Collective licensing was once justifiable, our commenter notes, when the cost of figuring out who should get paid for what exceeded the pay available. "It's a relic of the analogue era. Nowadays it's possible, via metadata, to log exactly what got played to whom, when, and for rightsholders to be paid accurately."

"Follow the money," he/she typed ruefully. "It mostly ends up in Mountain View."

The Music Modernisation Act obliges the industry to create a global rights database, an enormously complex undertaking. However, several previous attempts to create one have ended in failure – and the people with the cash have all the data they need already to pay the writers.

"The moral of the story is that you can't find what you don't look for," Castle told us.

It is worth noting that, historically, the major labels did the accounting, and passed on the mechanicals to their signed artists. They couldn't afford to piss them off too much: artists had managers and publishers and were likely to remember non-payment when at contract renewal time. These days, of course, the artist-money broker relationship is very different. Artists aren't signed to Spotify or Google. The remaining three major labels are significant shareholders set to net hundreds of millions in revenue from the Spotify IPO – and we don't hear much of a noise from that corner.

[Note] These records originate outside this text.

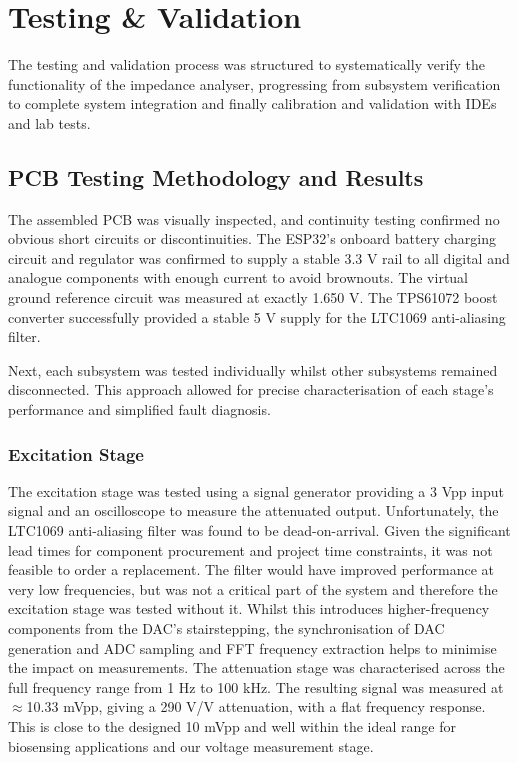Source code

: \graphicspath{{testing_and_validation/fig/}}

\chapter{Testing \& Validation}

The testing and validation process was structured to systematically verify the functionality of the impedance analyser, progressing from subsystem verification to complete system integration and finally calibration and validation with \acp{IDE} and lab tests.


\section{PCB Testing Methodology and Results}

The assembled PCB was visually inspected, and continuity testing confirmed no obvious short circuits or discontinuities. The ESP32's onboard battery charging circuit and regulator was confirmed to supply a stable 3.3 V rail to all digital and analogue components with enough current to avoid brownouts. The virtual ground reference circuit was measured at exactly 1.650 V. The TPS61072 boost converter successfully provided a stable 5 V supply for the LTC1069 anti-aliasing filter.

Next, each subsystem was tested individually whilst other subsystems remained disconnected. This approach allowed for precise characterisation of each stage's performance and simplified fault diagnosis.

\subsection{Excitation Stage} 
The excitation stage was tested using a signal generator providing a 3 Vpp input signal and an oscilloscope to measure the attenuated output. Unfortunately, the LTC1069 anti-aliasing filter was found to be dead-on-arrival. Given the significant lead times for component procurement and project time constraints, it was not feasible to order a replacement. The filter would have improved performance at very low frequencies, but was not a critical part of the system and therefore the excitation stage was tested without it. Whilst this introduces higher-frequency components from the DAC's stairstepping, the synchronisation of DAC generation and ADC sampling and FFT frequency extraction helps to minimise the impact on measurements.
The attenuation stage was characterised across the full frequency range from 1 Hz to 100 kHz. The resulting signal was measured at $\approx$10.33 mVpp, giving a 290 V/V attenuation, with a flat frequency response. This is close to the designed 10 mVpp and well within the ideal range for biosensing applications and our voltage measurement stage.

Yesterday afternoon we invited Spotify to comment , but had not received a response at the time of press. ®

Bootnotes

*The description English post-punk artist Mark E Smith (The Fall) used for his work.

** According to nonprofit rights society Soundexchange's artist lookup tool SXWorks - which makes searchable the publicly available (electronically filed) NOIs – Spotify filed an NOI for Sheeran's song "Galway Girl" the day this article was published.